Nephrotoxicity of hexachloro-1,3-butadiene in the mouse: the effect of age, sex, strain, monooxygenase modifiers, and the role of glutathione.

Administration of a single ip dose of hexachloro-1,3-butadiene (HCBD) to adult male or female Alderley Park mice at 96 mumol/kg or above produced renal tubular necrosis of the pars convoluta and pars recta of the proximal tubule by 24 hr. Renal damage was also observed biochemically by the reduced accumulation of the organic anion (p-aminohippurate) and organic cation (tetraethylammonium) by renal slices and by an elevated plasma urea. The toxicity of HCBD to adult Alderley Park mice was similar for males and females.

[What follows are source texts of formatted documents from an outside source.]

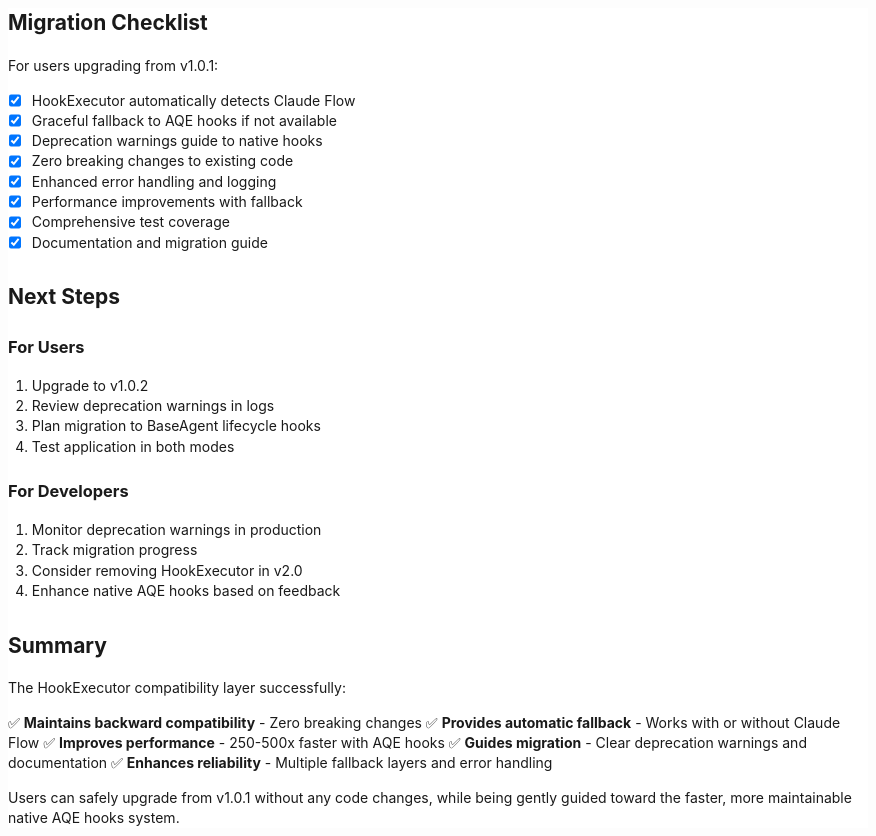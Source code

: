 ## Migration Checklist

For users upgrading from v1.0.1:

- [x] HookExecutor automatically detects Claude Flow
- [x] Graceful fallback to AQE hooks if not available
- [x] Deprecation warnings guide to native hooks
- [x] Zero breaking changes to existing code
- [x] Enhanced error handling and logging
- [x] Performance improvements with fallback
- [x] Comprehensive test coverage
- [x] Documentation and migration guide

## Next Steps

### For Users
1. Upgrade to v1.0.2
2. Review deprecation warnings in logs
3. Plan migration to BaseAgent lifecycle hooks
4. Test application in both modes

### For Developers
1. Monitor deprecation warnings in production
2. Track migration progress
3. Consider removing HookExecutor in v2.0
4. Enhance native AQE hooks based on feedback

## Summary

The HookExecutor compatibility layer successfully:

✅ **Maintains backward compatibility** - Zero breaking changes
✅ **Provides automatic fallback** - Works with or without Claude Flow
✅ **Improves performance** - 250-500x faster with AQE hooks
✅ **Guides migration** - Clear deprecation warnings and documentation
✅ **Enhances reliability** - Multiple fallback layers and error handling

Users can safely upgrade from v1.0.1 without any code changes, while being gently guided toward the faster, more maintainable native AQE hooks system.
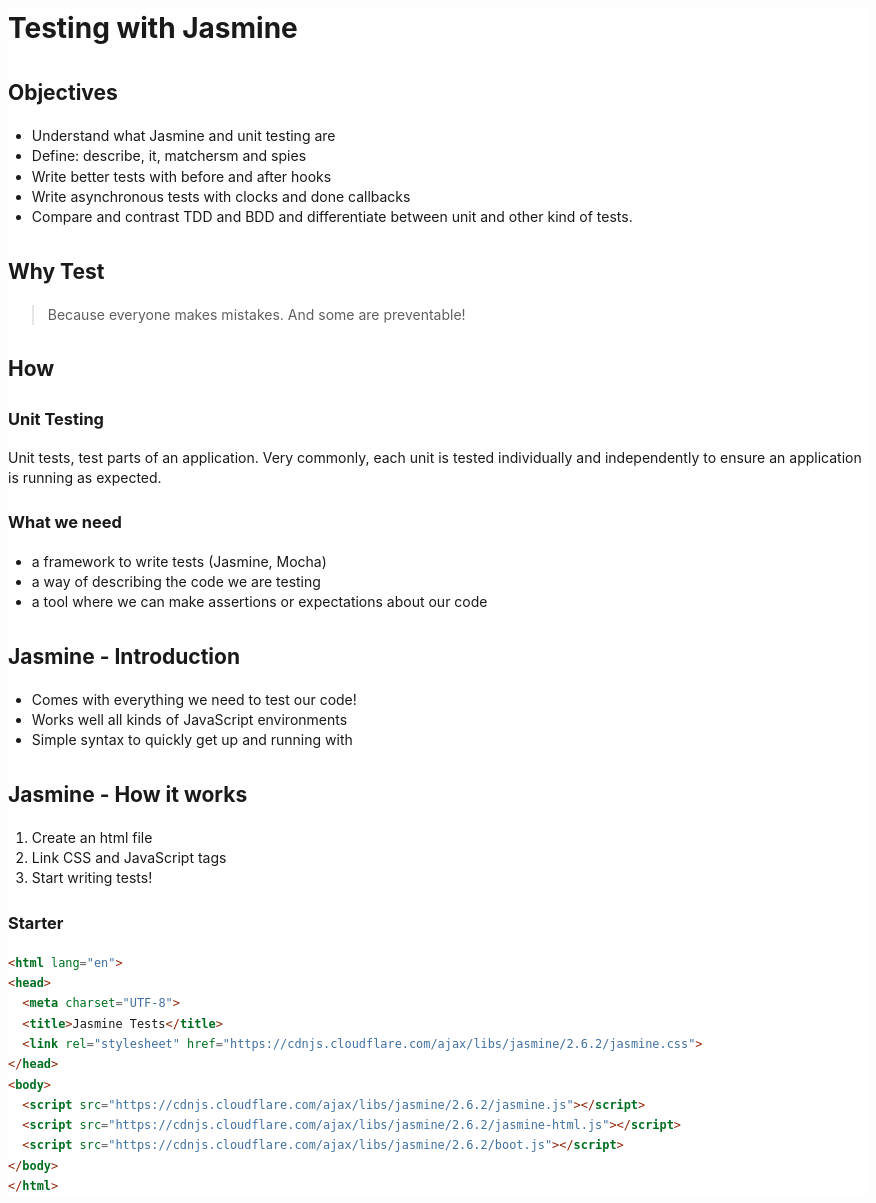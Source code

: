 # Testing with Jasmine

## Objectives

* Understand what Jasmine and unit testing are
* Define: describe, it, matchersm and spies
* Write better tests with before and after hooks
* Write asynchronous tests with clocks and done callbacks
* Compare and contrast TDD and BDD and differentiate between unit and other kind of tests.

## Why Test

> Because everyone makes mistakes. And some are preventable!

## How

### Unit Testing

Unit tests, test parts of an application. Very commonly, each unit is tested individually and independently to ensure an application is running as expected.

### What we need

* a framework to write tests (Jasmine, Mocha)
* a way of describing the code we are testing
* a tool where we can make assertions or expectations about our code

## Jasmine - Introduction

* Comes with everything we need to test our code!
* Works well all kinds of JavaScript environments
* Simple syntax to quickly get up and running with

## Jasmine - How it works

1. Create an html file
2. Link CSS and JavaScript tags
3. Start writing tests!

### Starter

```html
<html lang="en">
<head>
  <meta charset="UTF-8">
  <title>Jasmine Tests</title>
  <link rel="stylesheet" href="https://cdnjs.cloudflare.com/ajax/libs/jasmine/2.6.2/jasmine.css">
</head>
<body>
  <script src="https://cdnjs.cloudflare.com/ajax/libs/jasmine/2.6.2/jasmine.js"></script>
  <script src="https://cdnjs.cloudflare.com/ajax/libs/jasmine/2.6.2/jasmine-html.js"></script>
  <script src="https://cdnjs.cloudflare.com/ajax/libs/jasmine/2.6.2/boot.js"></script>
</body>
</html>
```
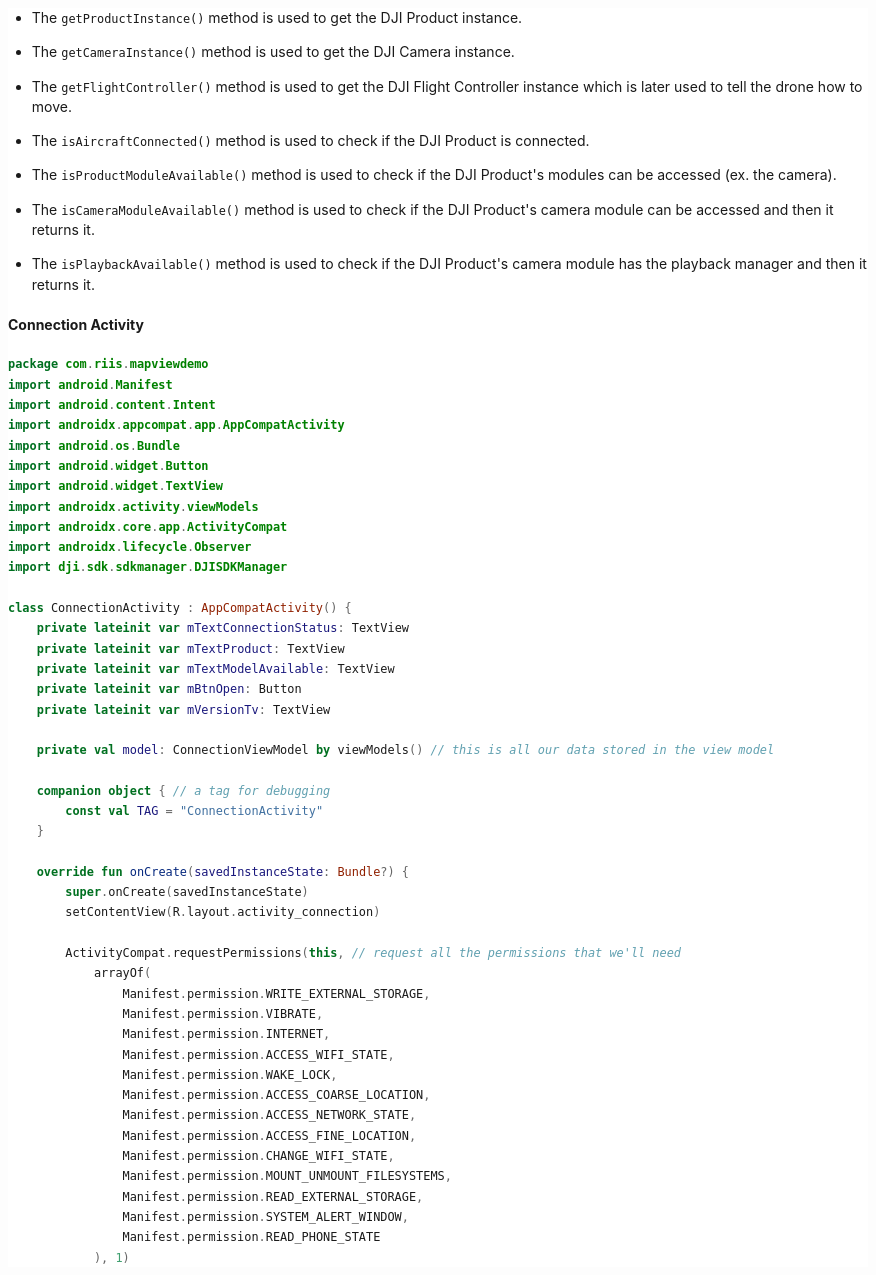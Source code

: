 * The `getProductInstance()` method is used to get the DJI Product instance.

* The `getCameraInstance()` method is used to get the DJI Camera instance.

* The `getFlightController()` method is used to get the DJI Flight Controller instance which is later used to tell the drone how to move.

* The `isAircraftConnected()` method is used to check if the DJI Product is connected.

* The `isProductModuleAvailable()` method is used to check if the DJI Product's modules can be accessed (ex. the camera).

* The `isCameraModuleAvailable()` method is used to check if the DJI Product's camera module can be accessed and then it returns it.

* The `isPlaybackAvailable()` method is used to check if the DJI Product's camera module has the playback manager and then it returns it.

#### Connection Activity
```kotlin
package com.riis.mapviewdemo
import android.Manifest
import android.content.Intent
import androidx.appcompat.app.AppCompatActivity
import android.os.Bundle
import android.widget.Button
import android.widget.TextView
import androidx.activity.viewModels
import androidx.core.app.ActivityCompat
import androidx.lifecycle.Observer
import dji.sdk.sdkmanager.DJISDKManager

class ConnectionActivity : AppCompatActivity() {
    private lateinit var mTextConnectionStatus: TextView
    private lateinit var mTextProduct: TextView
    private lateinit var mTextModelAvailable: TextView
    private lateinit var mBtnOpen: Button
    private lateinit var mVersionTv: TextView

    private val model: ConnectionViewModel by viewModels() // this is all our data stored in the view model

    companion object { // a tag for debugging
        const val TAG = "ConnectionActivity"
    }

    override fun onCreate(savedInstanceState: Bundle?) {
        super.onCreate(savedInstanceState)
        setContentView(R.layout.activity_connection)

        ActivityCompat.requestPermissions(this, // request all the permissions that we'll need
            arrayOf(
                Manifest.permission.WRITE_EXTERNAL_STORAGE,
                Manifest.permission.VIBRATE,
                Manifest.permission.INTERNET,
                Manifest.permission.ACCESS_WIFI_STATE,
                Manifest.permission.WAKE_LOCK,
                Manifest.permission.ACCESS_COARSE_LOCATION,
                Manifest.permission.ACCESS_NETWORK_STATE,
                Manifest.permission.ACCESS_FINE_LOCATION,
                Manifest.permission.CHANGE_WIFI_STATE,
                Manifest.permission.MOUNT_UNMOUNT_FILESYSTEMS,
                Manifest.permission.READ_EXTERNAL_STORAGE,
                Manifest.permission.SYSTEM_ALERT_WINDOW,
                Manifest.permission.READ_PHONE_STATE
            ), 1)
```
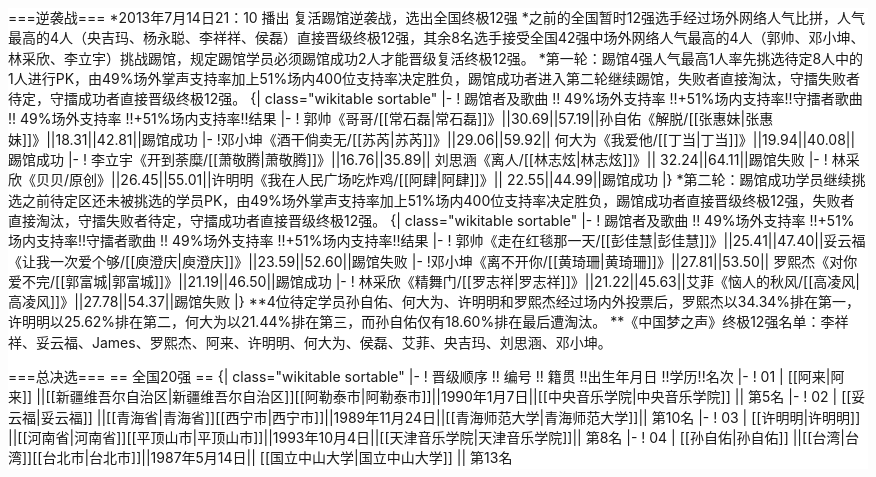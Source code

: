 ===逆袭战===
*2013年7月14日21：10 播出 复活踢馆逆袭战，选出全国终极12强
*之前的全国暂时12强选手经过场外网络人气比拼，人气最高的4人（央吉玛、杨永聪、李祥祥、侯磊）直接晋级终极12强，其余8名选手接受全国42强中场外网络人气最高的4人（郭帅、邓小坤、林采欣、李立宇）挑战踢馆，规定踢馆学员必须踢馆成功2人才能晋级复活终极12强。
*第一轮：踢馆4强人气最高1人率先挑选待定8人中的1人进行PK，由49%场外掌声支持率加上51%场内400位支持率决定胜负，踢馆成功者进入第二轮继续踢馆，失败者直接淘汰，守擂失败者待定，守擂成功者直接晋级终极12强。
{| class="wikitable sortable"
|-
! 踢馆者及歌曲 !! 49%场外支持率 !!+51%场内支持率!!守擂者歌曲 !! 49%场外支持率 !!+51%场内支持率!!结果
|-
! 郭帅《哥哥/[[常石磊|常石磊]]》||30.69||57.19||孙自佑《解脱/[[张惠妹|张惠妹]]》||18.31||42.81||踢馆成功
|-
!邓小坤《酒干倘卖无/[[苏芮|苏芮]]》||29.06||59.92|| 何大为《我爱他/[[丁当|丁当]]》||19.94||40.08||踢馆成功
|-
! 李立宇《开到荼糜/[[萧敬腾|萧敬腾]]》||16.76||35.89|| 刘思涵《离人/[[林志炫|林志炫]]》|| 32.24||64.11||踢馆失败
|-
! 林采欣《贝贝/原创》||26.45||55.01||许明明《我在人民广场吃炸鸡/[[阿肆|阿肆]]》|| 22.55||44.99||踢馆成功
|}
*第二轮：踢馆成功学员继续挑选之前待定区还未被挑选的学员PK，由49%场外掌声支持率加上51%场内400位支持率决定胜负，踢馆成功者直接晋级终极12强，失败者直接淘汰，守擂失败者待定，守擂成功者直接晋级终极12强。
{| class="wikitable sortable"
|-
! 踢馆者及歌曲 !! 49%场外支持率 !!+51%场内支持率!!守擂者歌曲 !! 49%场外支持率 !!+51%场内支持率!!结果
|-
! 郭帅《走在红毯那一天/[[彭佳慧|彭佳慧]]》||25.41||47.40||妥云福《让我一次爱个够/[[庾澄庆|庾澄庆]]》||23.59||52.60||踢馆失败
|-
!邓小坤《离不开你/[[黄琦珊|黄琦珊]]》||27.81||53.50|| 罗熙杰《对你爱不完/[[郭富城|郭富城]]》||21.19||46.50||踢馆成功
|-
! 林采欣《精舞门/[[罗志祥|罗志祥]]》||21.22||45.63||艾菲《恼人的秋风/[[高凌风|高凌风]]》||27.78||54.37||踢馆失败
|}
**4位待定学员孙自佑、何大为、许明明和罗熙杰经过场内外投票后，罗熙杰以34.34%排在第一，许明明以25.62%排在第二，何大为以21.44%排在第三，而孙自佑仅有18.60%排在最后遭淘汰。
**《中国梦之声》终极12强名单：李祥祥、妥云福、James、罗熙杰、阿来、许明明、何大为、侯磊、艾菲、央吉玛、刘思涵、邓小坤。

===总决选===
== 全国20强 ==
{| class="wikitable sortable"
|-
! 晋级顺序 !! 编号 !! 籍贯  !!出生年月日 !!学历!!名次
|-
! 01
| [[阿来|阿来]] ||[[新疆维吾尔自治区|新疆维吾尔自治区]][[阿勒泰市|阿勒泰市]]||1990年1月7日||[[中央音乐学院|中央音乐学院]] || 第5名
|-
! 02 
| [[妥云福|妥云福]] ||[[青海省|青海省]][[西宁市|西宁市]]||1989年11月24日||[[青海师范大学|青海师范大学]]|| 第10名
|-
! 03 
| [[许明明|许明明]] ||[[河南省|河南省]][[平顶山市|平顶山市]]||1993年10月4日||[[天津音乐学院|天津音乐学院]]|| 第8名
|-
! 04 
| [[孙自佑|孙自佑]] ||[[台湾|台湾]][[台北市|台北市]]||1987年5月14日|| [[国立中山大学|国立中山大学]] || 第13名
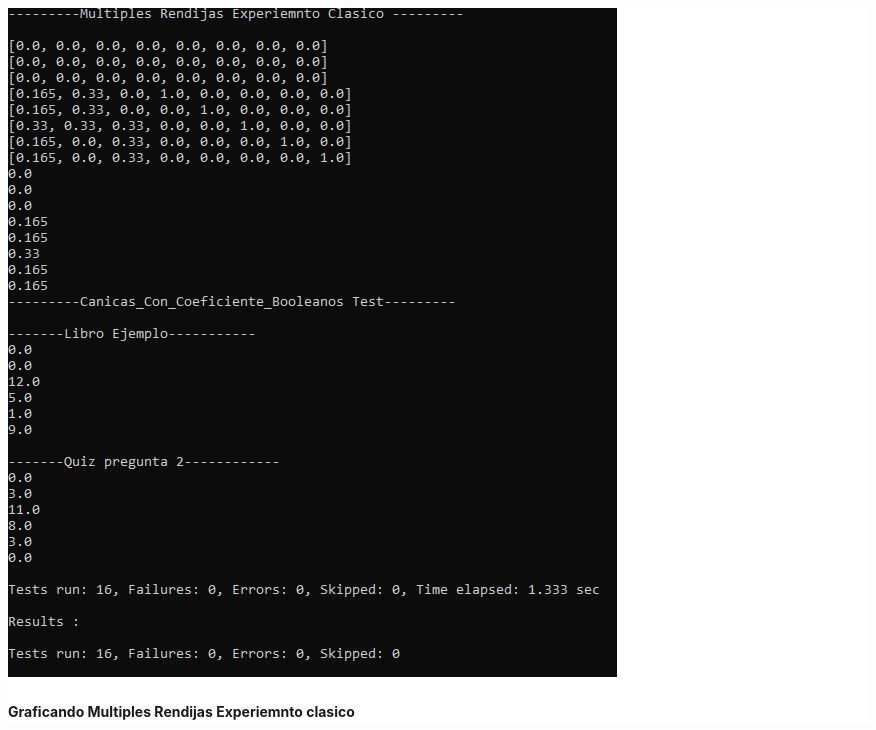 ![alt text](https://github.com/luis572/Libreria-Complejos/blob/master/test2.JPG " Resultado")

#### Graficando Multiples Rendijas Experiemnto clasico
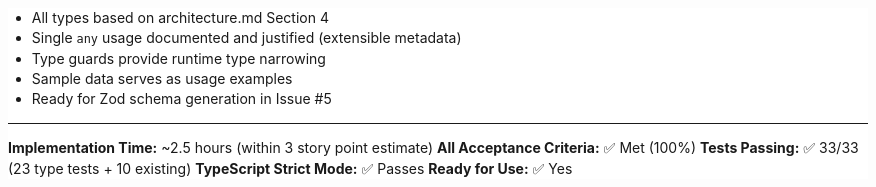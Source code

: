 - All types based on architecture.md Section 4
- Single `any` usage documented and justified (extensible metadata)
- Type guards provide runtime type narrowing
- Sample data serves as usage examples
- Ready for Zod schema generation in Issue #5

---

**Implementation Time:** ~2.5 hours (within 3 story point estimate)
**All Acceptance Criteria:** ✅ Met (100%)
**Tests Passing:** ✅ 33/33 (23 type tests + 10 existing)
**TypeScript Strict Mode:** ✅ Passes
**Ready for Use:** ✅ Yes

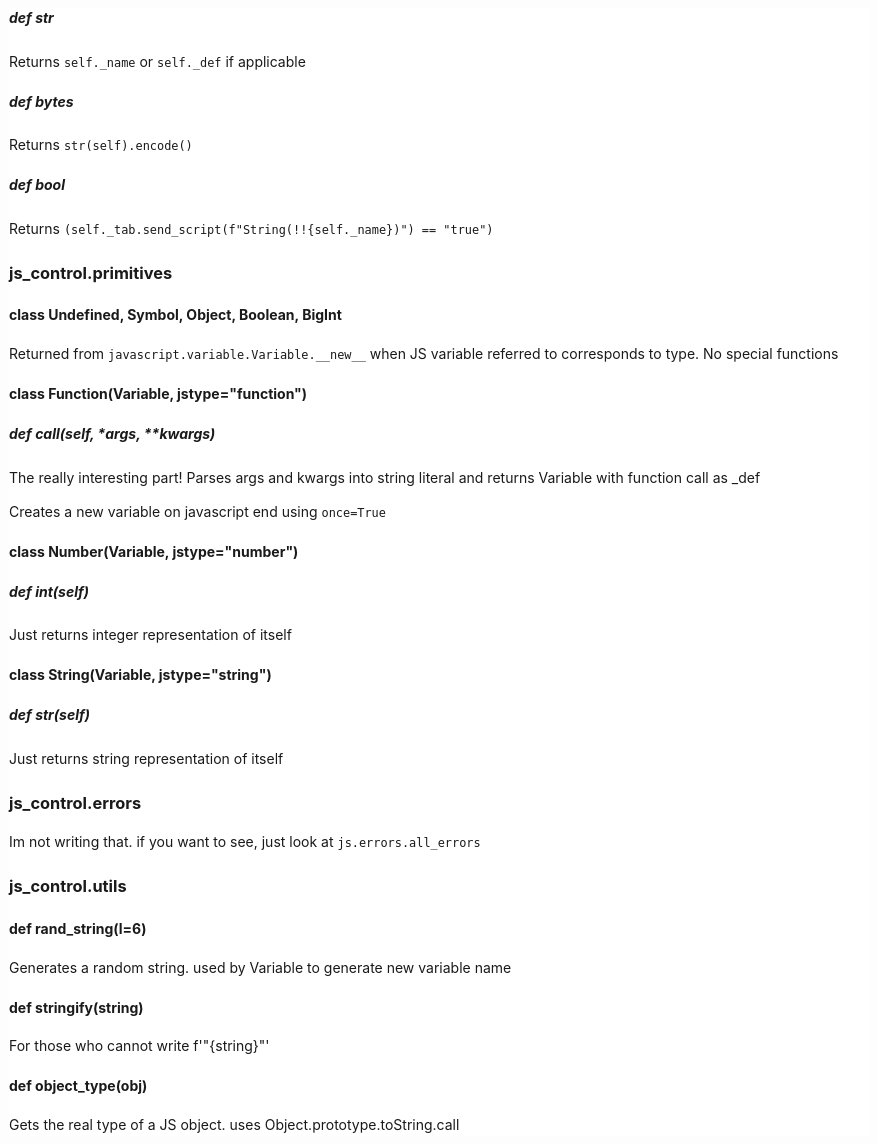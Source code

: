 ##### def __str__

Returns `self._name` or `self._def` if applicable

##### def __bytes__

Returns `str(self).encode()`

##### def __bool__

Returns `(self._tab.send_script(f"String(!!{self._name})") == "true")`

### js_control.primitives

#### class Undefined, Symbol, Object, Boolean, BigInt

Returned from `javascript.variable.Variable.__new__` when JS variable referred to corresponds to type. No special functions

#### class Function(Variable, jstype="function")

##### def __call__(self, *args, **kwargs)

The really interesting part! Parses args and kwargs into string literal and returns Variable with function call as _def

Creates a new variable on javascript end using `once=True`

#### class Number(Variable, jstype="number")

##### def __int__(self)

Just returns integer representation of itself

#### class String(Variable, jstype="string")

##### def __str__(self)

Just returns string representation of itself

### js_control.errors

Im not writing that. if you want to see, just look at `js.errors.all_errors`

### js_control.utils

#### def rand_string(l=6)

Generates a random string. used by Variable to generate new variable name

#### def stringify(string)

For those who cannot write f'"{string}"'

#### def object_type(obj)

Gets the real type of a JS object. uses Object.prototype.toString.call
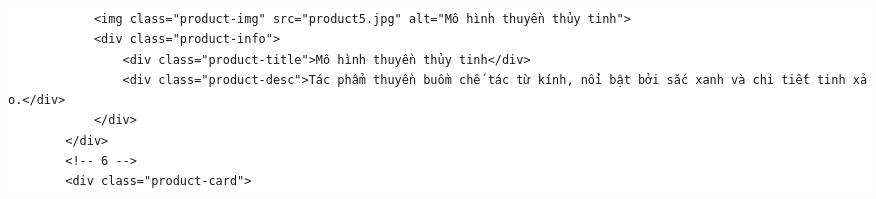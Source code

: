                <img class="product-img" src="product5.jpg" alt="Mô hình thuyền thủy tinh">
                <div class="product-info">
                    <div class="product-title">Mô hình thuyền thủy tinh</div>
                    <div class="product-desc">Tác phẩm thuyền buồm chế tác từ kính, nổi bật bởi sắc xanh và chi tiết tinh xảo.</div>
                </div>
            </div>
            <!-- 6 -->
            <div class="product-card">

Young male mice (21 and 28 days old) were slightly more susceptible to HCBD-induced nephrotoxicity than adult (7-week-old) males. A strain difference in susceptibility to HCBD-induced renal damage was observed, the BALB/c strain being slightly more sensitive than C57BL/10J, C3H, DBA/2J, and Alderley Park strains. This strain difference was reflected in the lethality of HCBD to mice. Prior administration of the monooxygenase inducers, phenobarbitone or beta-naphthoflavone, or of the monooxygenase inhibitor, piperonyl butoxide, did not alter the extent of renal damage produced by HCBD in male Alderley Park mice. However, HCBD produced a marked decrease in kidney but not liver nonprotein sulfydryl content in this strain of mouse, suggesting the formation of glutathione conjugates in the kidney. Administration of the glutathione or N-acetylcysteine conjugates of HCBD produced a marked renal tubular necrosis similar to that seen with HCBD. It is suggested that the mechanism of HCBD-induced nephrotoxicity in the mouse involves nonoxidative metabolism of HCBD in the kidney and that the cysteine conjugates formed are further metabolized to a nephrotoxic agent.